My nephew, who has never inletted anything, tried to put a patch box in his GPR with a Dremel.

gpr patchbox.JPG


I fixed his mess with a lot of glued in patches and a Dremel for the final fit.

wes patch box done inletting.JPG
 
I do final inlet tweaking with a Dremel, if you use a small diamond bit it will cut slowly and not get away from you, If the area is really close but not quite there, I use a worn-out diamond bit that will remove wood but oh so slowly.

My nephew, who has never inletted anything, tried to put a patch box in his GPR with a Dremel.

View attachment 210860

I fixed his mess with a lot of glued in patches and a Dremel for the final fit.

View attachment 210861
Wow, perfect example of how those things can get out of control. I’m surprised that he didn’t come to you for help sooner.
 
I’ve used various Dremels seemingly forever. Excellent for freehand rough cuts and grinding but I need to put it in a rigid fixture (lathe, mill, possibly drill press) for any precision work. And even then, I have to place it in the same class as the little Atlas 101 lathe … the bearings are not “precision” bearings, so I can’t expect extreme precision from it. I use it for general purpose stuff only. I suppose one could replace the bearings and collets with precision units but after that expense you might as well get a precision tool to start with (Dumore?). The Dremel I presently have must be 30 years old and probably needs new brushes and bearings, again. It’s one tool I will never sell.
 
I do final inlet tweaking with a Dremel, if you use a small diamond bit it will cut slowly and not get away from you, If the area is really close but not quite there, I use a worn-out diamond bit that will remove wood but oh so slowly.
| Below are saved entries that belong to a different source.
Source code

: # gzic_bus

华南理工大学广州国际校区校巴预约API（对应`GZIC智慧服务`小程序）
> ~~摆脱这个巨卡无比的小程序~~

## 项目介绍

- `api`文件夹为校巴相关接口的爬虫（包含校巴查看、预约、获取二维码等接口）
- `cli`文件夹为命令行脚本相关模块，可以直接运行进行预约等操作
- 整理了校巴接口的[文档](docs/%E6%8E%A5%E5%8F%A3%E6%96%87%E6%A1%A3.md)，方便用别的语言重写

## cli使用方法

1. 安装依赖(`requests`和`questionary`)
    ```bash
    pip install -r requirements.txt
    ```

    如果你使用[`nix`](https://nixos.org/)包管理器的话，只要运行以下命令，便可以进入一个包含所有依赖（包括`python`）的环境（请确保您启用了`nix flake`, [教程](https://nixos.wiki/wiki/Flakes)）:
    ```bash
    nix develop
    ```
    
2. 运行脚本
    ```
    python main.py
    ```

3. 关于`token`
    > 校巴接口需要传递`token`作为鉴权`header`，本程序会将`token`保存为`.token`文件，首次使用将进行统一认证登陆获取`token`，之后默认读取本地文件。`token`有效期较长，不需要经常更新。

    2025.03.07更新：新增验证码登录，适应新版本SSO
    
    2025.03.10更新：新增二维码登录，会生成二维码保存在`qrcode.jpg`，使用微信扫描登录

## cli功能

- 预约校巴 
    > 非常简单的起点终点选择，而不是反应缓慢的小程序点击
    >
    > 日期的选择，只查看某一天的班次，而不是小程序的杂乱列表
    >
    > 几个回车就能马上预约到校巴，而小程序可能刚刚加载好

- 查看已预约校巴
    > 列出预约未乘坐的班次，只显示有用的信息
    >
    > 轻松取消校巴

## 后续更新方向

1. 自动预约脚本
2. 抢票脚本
My nephew, who has never inletted anything, tried to put a patch box in his GPR with a Dremel.
Your a gift to wood butchers :thumb:
View attachment 210860

I fixed his mess with a lot of glued in patches and a Dremel for the final fit.

View attachment 210861
 
When I say diamond bit, I mean calendrical bits like these on the left, I would never work on a gun with a round bit. I use the two next to the round bits a lot, I don't use the tapered ones much, I use the 1/16" one on the far left to slot underlugs, zip-zip 2 seconds and done.

I think I paid about $5 for this whole set at an elcheapo tool sale.

diamond bits.JPG
 
I had one for years never failed. Used it until the commutator finally wore through. Brought a new one. It has not lasted a year requiring me to send it in for repair. I just use it for trimming screws and metal parts and such. I guess you can file it under they dont make them like they used to. At one point they went to a cheaper speed regulator which I think is the weak point on it.
The China-made copies you find like at Harbor Fright, etc. Don't know about their quality.
 
I’ve used various Dremels seemingly forever. Excellent for freehand rough cuts and grinding but I need to put it in a rigid fixture (lathe, mill, possibly drill press) for any precision work. And even then, I have to place it in the same class as the little Atlas 101 lathe … the bearings are not “precision” bearings, so I can’t expect extreme precision from it. I use it for general purpose stuff only. I suppose one could replace the bearings and collets with precision units but after that expense you might as well get a precision tool to start with (Dumore?). The Dremel I presently have must be 30 years old and probably needs new brushes and bearings, again. It’s one tool I will never sell.
I do the same thing. A rigid fixture Is so necessary to get precision results. My Dremel and Ryobi variable speed moto tools are both over 20 years old and the labels claim to be assembled in the USA. Who knows where the parts were made though. I have used them to finish and smooth inletting on over a dozen muzzleloader, airgun and cartridge rifle wood stocks. They have made the job neater and so much easier without any problems. I did a lot of practice with the router fixtures until comfortable with the control part first. About the only thing I do freehand is sanding , small details or polishing.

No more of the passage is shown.